New Orleans   Agreements are always hard to win and in the campaign to stop predatory practices in the contract for deed, land purchase, lease and rent-to-own markets in lower income and working communities any such understandings would have seemed unlikely as the campaign began in 2017. But, now after months of actions, demands, and back-and-forth between ACORN’s Home Savers Campaign and the largest lease purchase option company in the country, Vision Property Management, an agreement has been reached.

The process began with a protest from the campaign over harassment of campaign leaders in Philadelphia and Detroit, but surprisingly those first harsh and accusatory conversations led to more lengthy telephone conferences that explored the differences between the parties and their goals, which led to the discovery of some common ground and then the hard work to affirm good faith on both sides that finally produced two face-to-face meetings, one to establish ground rules, and another with full committees that hammered out a tentative memorandum of agreement, and then a final document and a path forward.

The press release that went out in the campaign cities recently summarizes the substance of the MOU by saying:

The agreement outlines the installation and testing of systems to report lease payments to credit agencies, to allow owner-occupants to access their own payment record and option status as well as “lease credit,” and to assist in verifying direct out-of-pocket expenditures that improve the property.
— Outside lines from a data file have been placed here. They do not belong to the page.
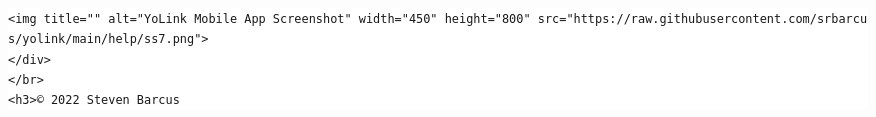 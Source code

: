     <img title="" alt="YoLink Mobile App Screenshot" width="450" height="800" src="https://raw.githubusercontent.com/srbarcus/yolink/main/help/ss7.png">
    </div>
    </br>
    <h3>© 2022 Steven Barcus
   </body>
</html>
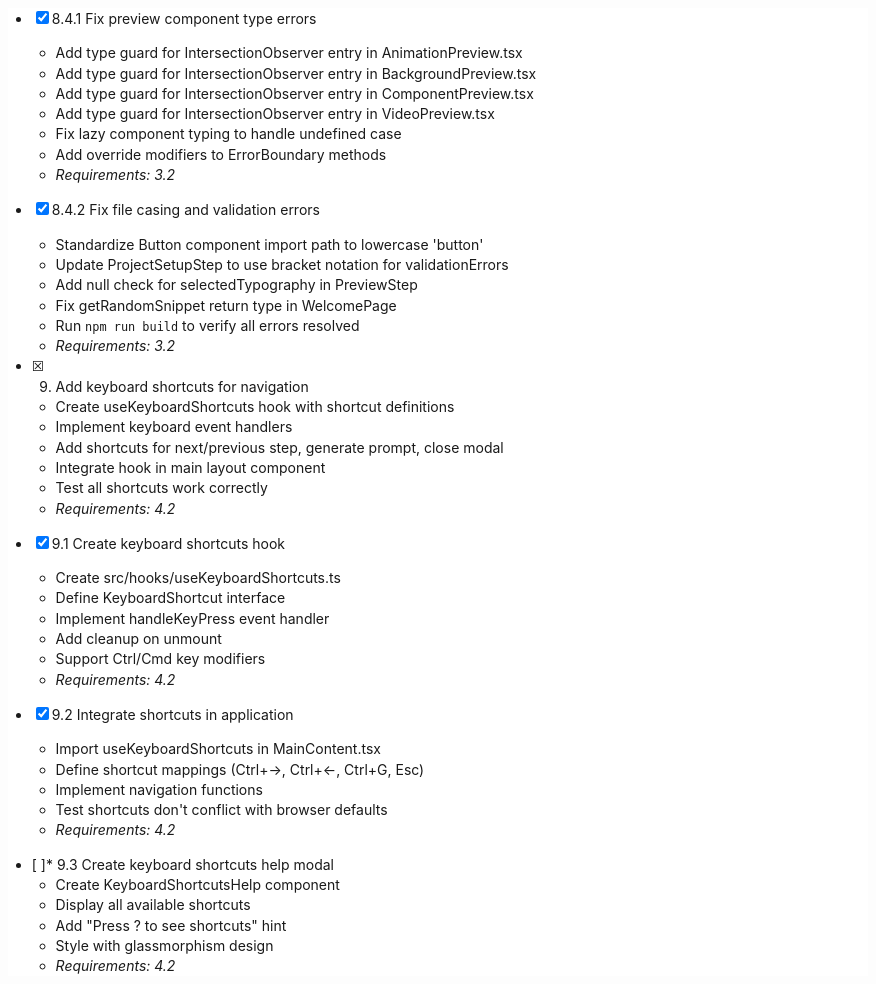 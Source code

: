 
- [x] 8.4.1 Fix preview component type errors



  - Add type guard for IntersectionObserver entry in AnimationPreview.tsx
  - Add type guard for IntersectionObserver entry in BackgroundPreview.tsx
  - Add type guard for IntersectionObserver entry in ComponentPreview.tsx
  - Add type guard for IntersectionObserver entry in VideoPreview.tsx
  - Fix lazy component typing to handle undefined case
  - Add override modifiers to ErrorBoundary methods
  - _Requirements: 3.2_


- [x] 8.4.2 Fix file casing and validation errors



  - Standardize Button component import path to lowercase 'button'
  - Update ProjectSetupStep to use bracket notation for validationErrors
  - Add null check for selectedTypography in PreviewStep
  - Fix getRandomSnippet return type in WelcomePage
  - Run `npm run build` to verify all errors resolved
  - _Requirements: 3.2_

- [x] 9. Add keyboard shortcuts for navigation




  - Create useKeyboardShortcuts hook with shortcut definitions
  - Implement keyboard event handlers
  - Add shortcuts for next/previous step, generate prompt, close modal
  - Integrate hook in main layout component
  - Test all shortcuts work correctly
  - _Requirements: 4.2_

- [x] 9.1 Create keyboard shortcuts hook


  - Create src/hooks/useKeyboardShortcuts.ts
  - Define KeyboardShortcut interface
  - Implement handleKeyPress event handler
  - Add cleanup on unmount
  - Support Ctrl/Cmd key modifiers
  - _Requirements: 4.2_

- [x] 9.2 Integrate shortcuts in application


  - Import useKeyboardShortcuts in MainContent.tsx
  - Define shortcut mappings (Ctrl+→, Ctrl+←, Ctrl+G, Esc)
  - Implement navigation functions
  - Test shortcuts don't conflict with browser defaults
  - _Requirements: 4.2_

- [ ]* 9.3 Create keyboard shortcuts help modal
  - Create KeyboardShortcutsHelp component
  - Display all available shortcuts
  - Add "Press ? to see shortcuts" hint
  - Style with glassmorphism design
  - _Requirements: 4.2_
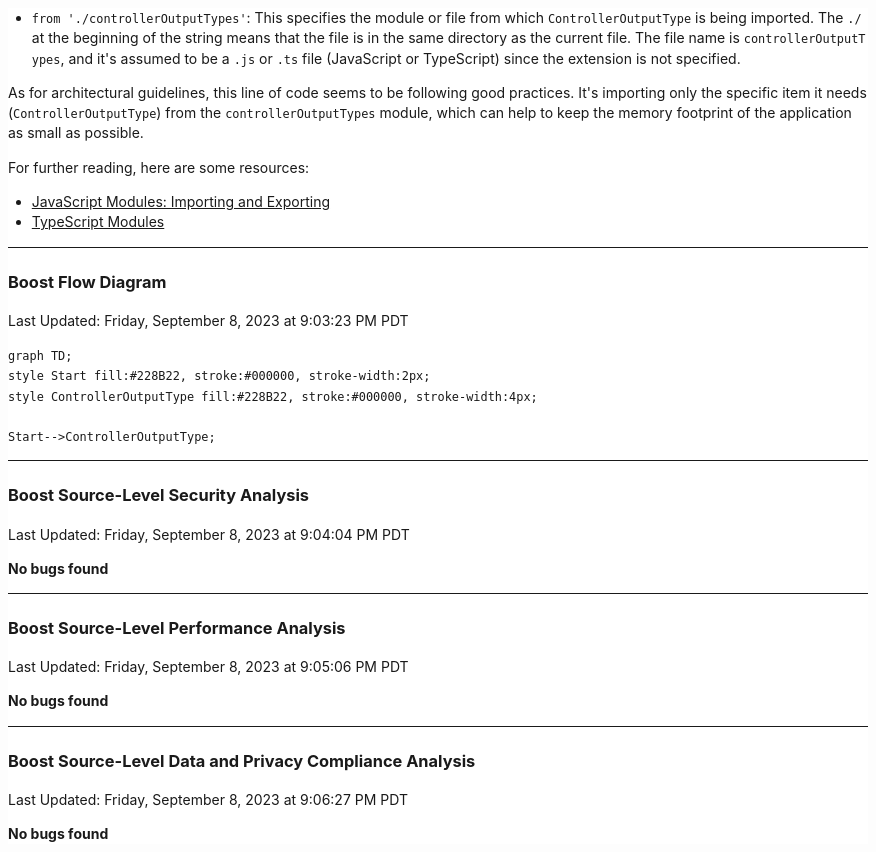 - `from './controllerOutputTypes'`: This specifies the module or file from which `ControllerOutputType` is being imported. The `./` at the beginning of the string means that the file is in the same directory as the current file. The file name is `controllerOutputTypes`, and it's assumed to be a `.js` or `.ts` file (JavaScript or TypeScript) since the extension is not specified.

As for architectural guidelines, this line of code seems to be following good practices. It's importing only the specific item it needs (`ControllerOutputType`) from the `controllerOutputTypes` module, which can help to keep the memory footprint of the application as small as possible.

For further reading, here are some resources:

- [JavaScript Modules: Importing and Exporting](https://developer.mozilla.org/en-US/docs/Web/JavaScript/Guide/Modules)
- [TypeScript Modules](https://www.typescriptlang.org/docs/handbook/modules.html)



---

### Boost Flow Diagram

Last Updated: Friday, September 8, 2023 at 9:03:23 PM PDT

```mermaid
graph TD;
style Start fill:#228B22, stroke:#000000, stroke-width:2px;
style ControllerOutputType fill:#228B22, stroke:#000000, stroke-width:4px;

Start-->ControllerOutputType;
```



---

### Boost Source-Level Security Analysis

Last Updated: Friday, September 8, 2023 at 9:04:04 PM PDT

**No bugs found**



---

### Boost Source-Level Performance Analysis

Last Updated: Friday, September 8, 2023 at 9:05:06 PM PDT

**No bugs found**



---

### Boost Source-Level Data and Privacy Compliance Analysis

Last Updated: Friday, September 8, 2023 at 9:06:27 PM PDT

**No bugs found**
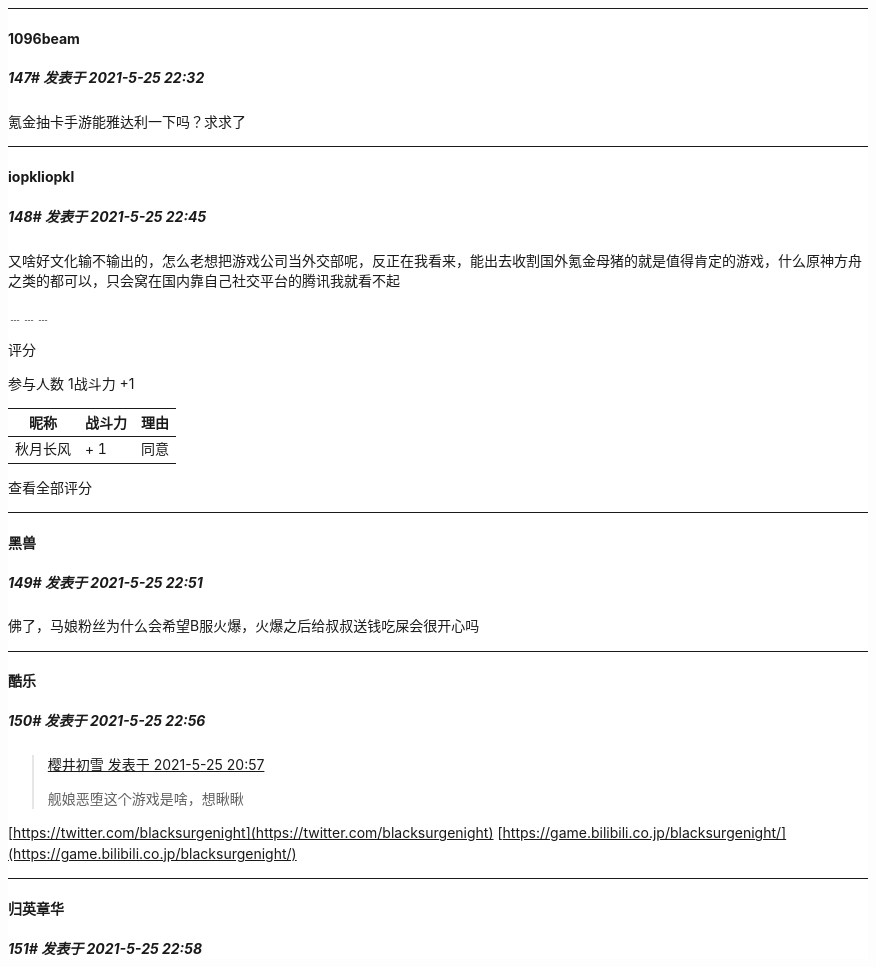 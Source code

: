 
*****

####  1096beam  
##### 147#       发表于 2021-5-25 22:32


氪金抽卡手游能雅达利一下吗？求求了


*****

####  iopkliopkl  
##### 148#       发表于 2021-5-25 22:45


又啥好文化输不输出的，怎么老想把游戏公司当外交部呢，反正在我看来，能出去收割国外氪金母猪的就是值得肯定的游戏，什么原神方舟之类的都可以，只会窝在国内靠自己社交平台的腾讯我就看不起


﹍﹍﹍

评分


 参与人数 1战斗力 +1

|昵称|战斗力|理由|
|----|---|---|
| 秋月长风| + 1|同意|


查看全部评分


*****

####  黑兽  
##### 149#       发表于 2021-5-25 22:51


佛了，马娘粉丝为什么会希望B服火爆，火爆之后给叔叔送钱吃屎会很开心吗


*****

####  酷乐  
##### 150#       发表于 2021-5-25 22:56


<blockquote><a href="httphttps://bbs.saraba1st.com/2b/forum.php?mod=redirect&amp;goto=findpost&amp;pid=51368767&amp;ptid=2005941" target="_blank">樱井初雪 发表于 2021-5-25 20:57</a>

舰娘恶堕这个游戏是啥，想瞅瞅</blockquote>
[https://twitter.com/blacksurgenight](https://twitter.com/blacksurgenight)
[https://game.bilibili.co.jp/blacksurgenight/](https://game.bilibili.co.jp/blacksurgenight/)




*****

####  归英章华  
##### 151#       发表于 2021-5-25 22:58
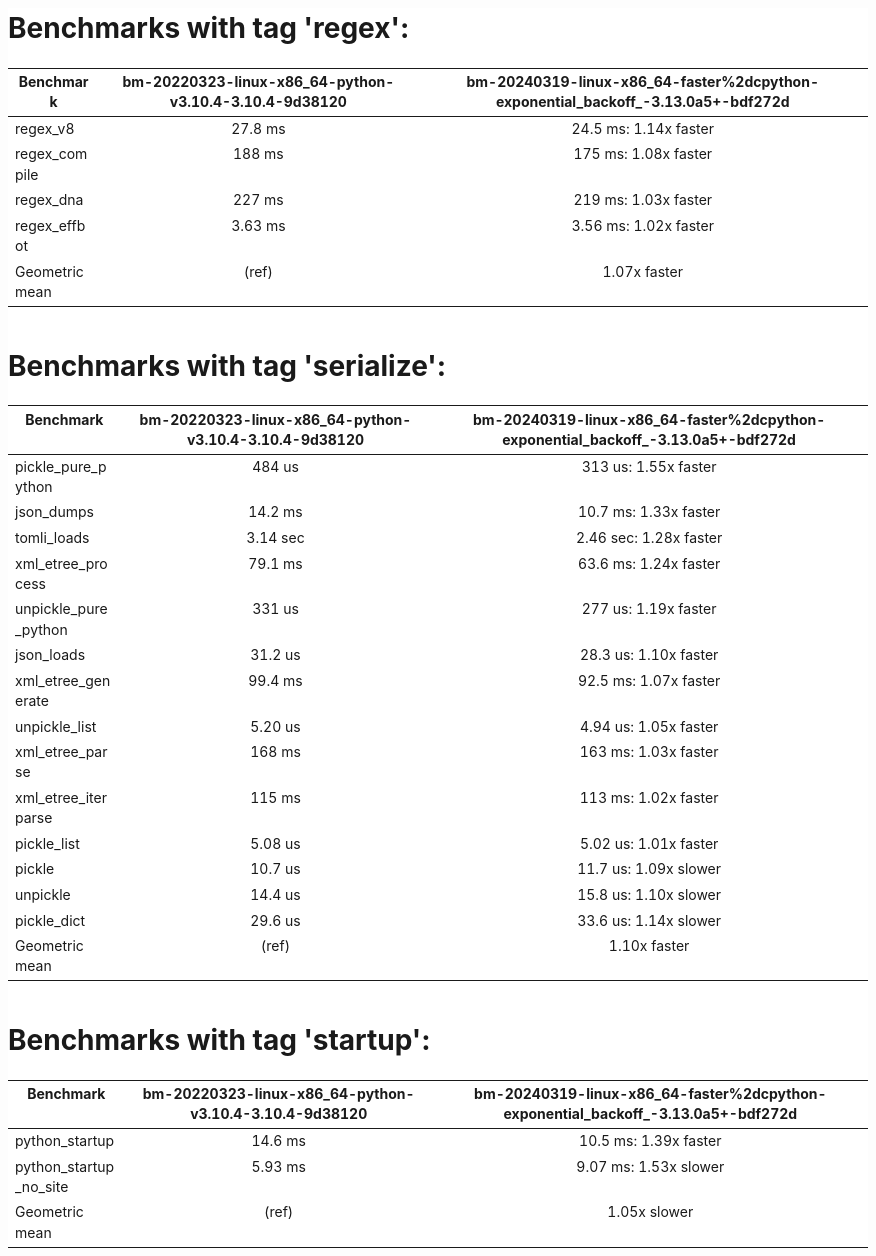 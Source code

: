 Benchmarks with tag 'regex':
============================

| Benchmark      | bm-20220323-linux-x86_64-python-v3.10.4-3.10.4-9d38120 | bm-20240319-linux-x86_64-faster%2dcpython-exponential_backoff_-3.13.0a5+-bdf272d |
|----------------|:------------------------------------------------------:|:--------------------------------------------------------------------------------:|
| regex_v8       | 27.8 ms                                                | 24.5 ms: 1.14x faster                                                            |
| regex_compile  | 188 ms                                                 | 175 ms: 1.08x faster                                                             |
| regex_dna      | 227 ms                                                 | 219 ms: 1.03x faster                                                             |
| regex_effbot   | 3.63 ms                                                | 3.56 ms: 1.02x faster                                                            |
| Geometric mean | (ref)                                                  | 1.07x faster                                                                     |

Benchmarks with tag 'serialize':
================================

| Benchmark            | bm-20220323-linux-x86_64-python-v3.10.4-3.10.4-9d38120 | bm-20240319-linux-x86_64-faster%2dcpython-exponential_backoff_-3.13.0a5+-bdf272d |
|----------------------|:------------------------------------------------------:|:--------------------------------------------------------------------------------:|
| pickle_pure_python   | 484 us                                                 | 313 us: 1.55x faster                                                             |
| json_dumps           | 14.2 ms                                                | 10.7 ms: 1.33x faster                                                            |
| tomli_loads          | 3.14 sec                                               | 2.46 sec: 1.28x faster                                                           |
| xml_etree_process    | 79.1 ms                                                | 63.6 ms: 1.24x faster                                                            |
| unpickle_pure_python | 331 us                                                 | 277 us: 1.19x faster                                                             |
| json_loads           | 31.2 us                                                | 28.3 us: 1.10x faster                                                            |
| xml_etree_generate   | 99.4 ms                                                | 92.5 ms: 1.07x faster                                                            |
| unpickle_list        | 5.20 us                                                | 4.94 us: 1.05x faster                                                            |
| xml_etree_parse      | 168 ms                                                 | 163 ms: 1.03x faster                                                             |
| xml_etree_iterparse  | 115 ms                                                 | 113 ms: 1.02x faster                                                             |
| pickle_list          | 5.08 us                                                | 5.02 us: 1.01x faster                                                            |
| pickle               | 10.7 us                                                | 11.7 us: 1.09x slower                                                            |
| unpickle             | 14.4 us                                                | 15.8 us: 1.10x slower                                                            |
| pickle_dict          | 29.6 us                                                | 33.6 us: 1.14x slower                                                            |
| Geometric mean       | (ref)                                                  | 1.10x faster                                                                     |

Benchmarks with tag 'startup':
==============================

| Benchmark              | bm-20220323-linux-x86_64-python-v3.10.4-3.10.4-9d38120 | bm-20240319-linux-x86_64-faster%2dcpython-exponential_backoff_-3.13.0a5+-bdf272d |
|------------------------|:------------------------------------------------------:|:--------------------------------------------------------------------------------:|
| python_startup         | 14.6 ms                                                | 10.5 ms: 1.39x faster                                                            |
| python_startup_no_site | 5.93 ms                                                | 9.07 ms: 1.53x slower                                                            |
| Geometric mean         | (ref)                                                  | 1.05x slower                                                                     |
The campaign and the company shared the goal of making the agreements clearer and more transparent for the owner-occupants and agreed to achieve this result with a revised agreement. Additionally, the agreement anticipates the creation of partnerships in various cities between ACORN and VPM to implement this new program, starting in metropolitan Detroit and central Arkansas, where the company has a significant footprint. In another unique feature, the agreement anticipates creating a joint program in cities with significant available unoccupied housing stock such as Detroit, New Orleans, Youngstown, Pittsburgh, and Philadelphia where lower income families potentially interested in home ownership would be identified by ACORN and go through housing and loan counseling and then combining with Vision’s experience and expertise in vetting and acquiring suitable housing stock for rehabilitation and occupation, achieve their goals of home ownership.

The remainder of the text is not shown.